日根荘・大木地区を歩く【重要文化的景観】
泉佐野というと、関西空港開港以来ますます発展し、どんどん変化してきている街の1つです。しかし、この泉佐野から山間部へと行くと、美しい農村地区として知られる日根荘があります。
日根荘・大木地区を歩く
田園風景や農家というと、日本中にあるんですが、この日根荘(特に大木地区)は中でもかなり特別。というのも、この日根荘、中世にかなりしっかりと記録が残っている数少ない農村の1つなんです。
もともと日根荘とはこの泉佐野市全域に広がる荘園で、貴族の九条家の土地でした。そんな九条家の九条政基は応仁の乱後、関白まで上り詰めました。その後は1501年から1504年まで4年ほど、この日根荘に滞在しました。この場所での出来事が彼の日記である『政基公旅引付』にはっきりと記されています。
また、14世紀の当時の地図が、宮内庁所蔵の『日根野村絵図』に描かれています。

そして、驚くことに、現在でもこの地図通りの荘園の景色が広がっています。
日根症・大木地区を歩く
日根荘の最寄り駅はJR阪和線日根野または南海電鉄泉佐野駅。そこから犬鳴温泉行のバスに乗って、30分ほどです。大木のバス停に降りると、大木地区。犬鳴山の手前あたりです。
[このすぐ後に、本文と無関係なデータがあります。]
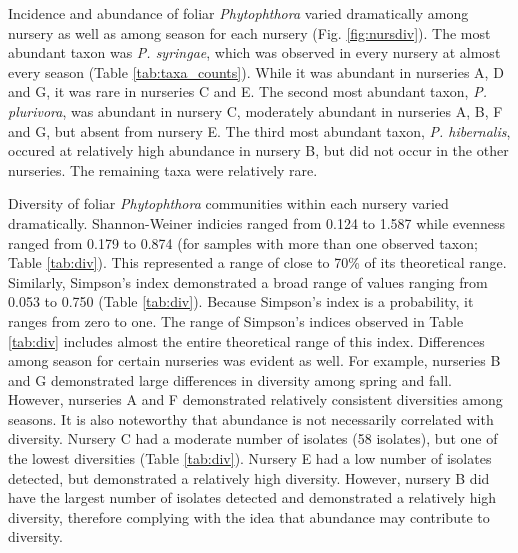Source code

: \documentclass[12pt]{article}
\begin{document}



Incidence and abundance of foliar \emph{Phytophthora} varied dramatically among nursery as well as among season for each nursery (Fig. \ref{fig:nursdiv}).  The most abundant taxon was \emph{P. syringae}, which was observed in every nursery at almost every season (Table \ref{tab:taxa_counts}).  While it was abundant in nurseries A, D and G, it was rare in nurseries C and E.  The second most abundant taxon, \emph{P. plurivora}, was abundant in nursery C, moderately abundant in nurseries A, B, F and G, but absent from nursery E.  The third most abundant taxon, \emph{P. hibernalis}, occured at relatively high abundance in nursery B, but did not occur in the other nurseries.  The remaining taxa were relatively rare.

Diversity of foliar \emph{Phytophthora} communities within each nursery varied dramatically.  Shannon-Weiner indicies ranged from 0.124 to 1.587 while evenness ranged from 0.179 to 0.874 (for samples with more than one observed taxon; Table \ref{tab:div}).  This represented a range of close to 70\% of its theoretical range.  Similarly, Simpson's index demonstrated a broad range of values ranging from 0.053 to 0.750 (Table \ref{tab:div}).  Because Simpson's index is a probability, it ranges from zero to one.  The range of Simpson's indices observed in Table \ref{tab:div} includes almost the entire theoretical range of this index.  Differences among season for certain nurseries was evident as well.  For example, nurseries B and G demonstrated large differences in diversity among spring and fall.  However, nurseries A and F demonstrated relatively consistent diversities among seasons.  It is also noteworthy that abundance is not necessarily correlated with diversity.  Nursery C had a moderate number of isolates (58 isolates), but one of the lowest diversities (Table \ref{tab:div}).  Nursery E had a low number of isolates detected, but demonstrated a relatively high diversity.  However, nursery B did have the largest number of isolates detected and demonstrated a relatively high diversity, therefore complying with the idea that abundance may contribute to diversity.
\end{document}
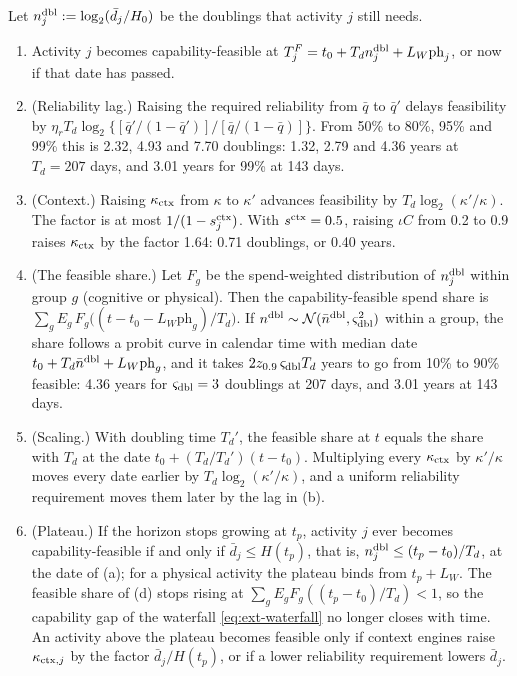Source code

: \begin{proposition}\label{prop:ext-feasible}
Let $n^{\rm dbl}_j:=\log_2(\bar d_j/H_0)$ be the doublings that activity $j$ still needs.
\begin{enumerate}
\item[(a)] Activity $j$ becomes capability-feasible at $T^F_j=t_0+T_dn^{\rm dbl}_j+L_W\mathrm{ph}_j$, or now if that date has passed.
\item[(b)] (Reliability lag.) Raising the required reliability from $\bar q$ to $\bar q'$ delays feasibility by $\eta_rT_d\log_2\{[\bar q'/(1-\bar q')]/[\bar q/(1-\bar q)]\}$. From 50\% to 80\%, 95\% and 99\% this is 2.32, 4.93 and 7.70 doublings: 1.32, 2.79 and 4.36 years at $T_d=207$ days, and 3.01 years for 99\% at 143 days.
\item[(c)] (Context.) Raising $\kappa_{\rm ctx}$ from $\kappa$ to $\kappa'$ advances feasibility by $T_d\log_2(\kappa'/\kappa)$. The factor is at most $1/(1-s^{\rm ctx}_j)$. With $s^{\rm ctx}=0.5$, raising $\iota C$ from 0.2 to 0.9 raises $\kappa_{\rm ctx}$ by the factor 1.64: 0.71 doublings, or 0.40 years.
\item[(d)] (The feasible share.) Let $F_g$ be the spend-weighted distribution of $n^{\rm dbl}_j$ within group $g$ (cognitive or physical). Then the capability-feasible spend share is $\sum_gE_g\,F_g\bigl((t-t_0-L_W\mathrm{ph}_g)/T_d\bigr)$. If $n^{\rm dbl}\sim\mathcal N(\bar n^{\rm dbl},\varsigma_{\rm dbl}^2)$ within a group, the share follows a probit curve in calendar time with median date $t_0+T_d\bar n^{\rm dbl}+L_W\mathrm{ph}_g$, and it takes $2z_{0.9}\,\varsigma_{\rm dbl}T_d$ years to go from 10\% to 90\% feasible: 4.36 years for $\varsigma_{\rm dbl}=3$ doublings at 207 days, and 3.01 years at 143 days.
\item[(e)] (Scaling.) With doubling time $T_d'$, the feasible share at $t$ equals the share with $T_d$ at the date $t_0+(T_d/T_d')(t-t_0)$. Multiplying every $\kappa_{\rm ctx}$ by $\kappa'/\kappa$ moves every date earlier by $T_d\log_2(\kappa'/\kappa)$, and a uniform reliability requirement moves them later by the lag in (b).
\item[(f)] (Plateau.) If the horizon stops growing at $t_p$, activity $j$ ever becomes capability-feasible if and only if $\bar d_j\le H(t_p)$, that is, $n^{\rm dbl}_j\le(t_p-t_0)/T_d$, at the date of (a); for a physical activity the plateau binds from $t_p+L_W$. The feasible share of (d) stops rising at $\sum_gE_gF_g((t_p-t_0)/T_d)<1$, so the capability gap of the waterfall \eqref{eq:ext-waterfall} no longer closes with time. An activity above the plateau becomes feasible only if context engines raise $\kappa_{{\rm ctx},j}$ by the factor $\bar d_j/H(t_p)$, or if a lower reliability requirement lowers $\bar d_j$.
\end{enumerate}
\end{proposition}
日本遺産に選ばれたものの、全く観光地化はされていません。近くにはコンビニ、トイレは全くなく、この地域を紹介する博物館なども全くありませんが、かろうじて看板が少しあります。
本当にのどかな農村で、天気がいいので、歩いているだけで気持ちいいです。大阪にもこんな地域がまだあるんですよね。
大木の高台にはため池があります。泉州地域は水が少ないので、こういったため池が多くあります。ここのため池から田んぼに水を送って、耕作をしているんでしょう。
斜面に石垣を積んで、農地を造成したりしています。この大木地区は山に囲まれており、少ない土地を上手に利用して耕作しています。日本人の昔からの耕作のあり方がはっきりとわかります。
ちなみに九条家が滞在したのは長福寺と呼ばれるお寺なんですが、現在は存在せず。町の小さなお寺も閉まっている感じでしょうか(?) 実はここから高速道路がすぐ近いんですが、駅からはずいぶん遠いので、住人の高齢化が激しそうです。
とはいえ、集落の中心には大きな立派な木造の小学校が1つありました。全校生徒は40人ぐらいの小さな学校のようですが、子供が全くいないわけではないんでしょう。
大阪にも美しい景色が広がるところがたくさんあります。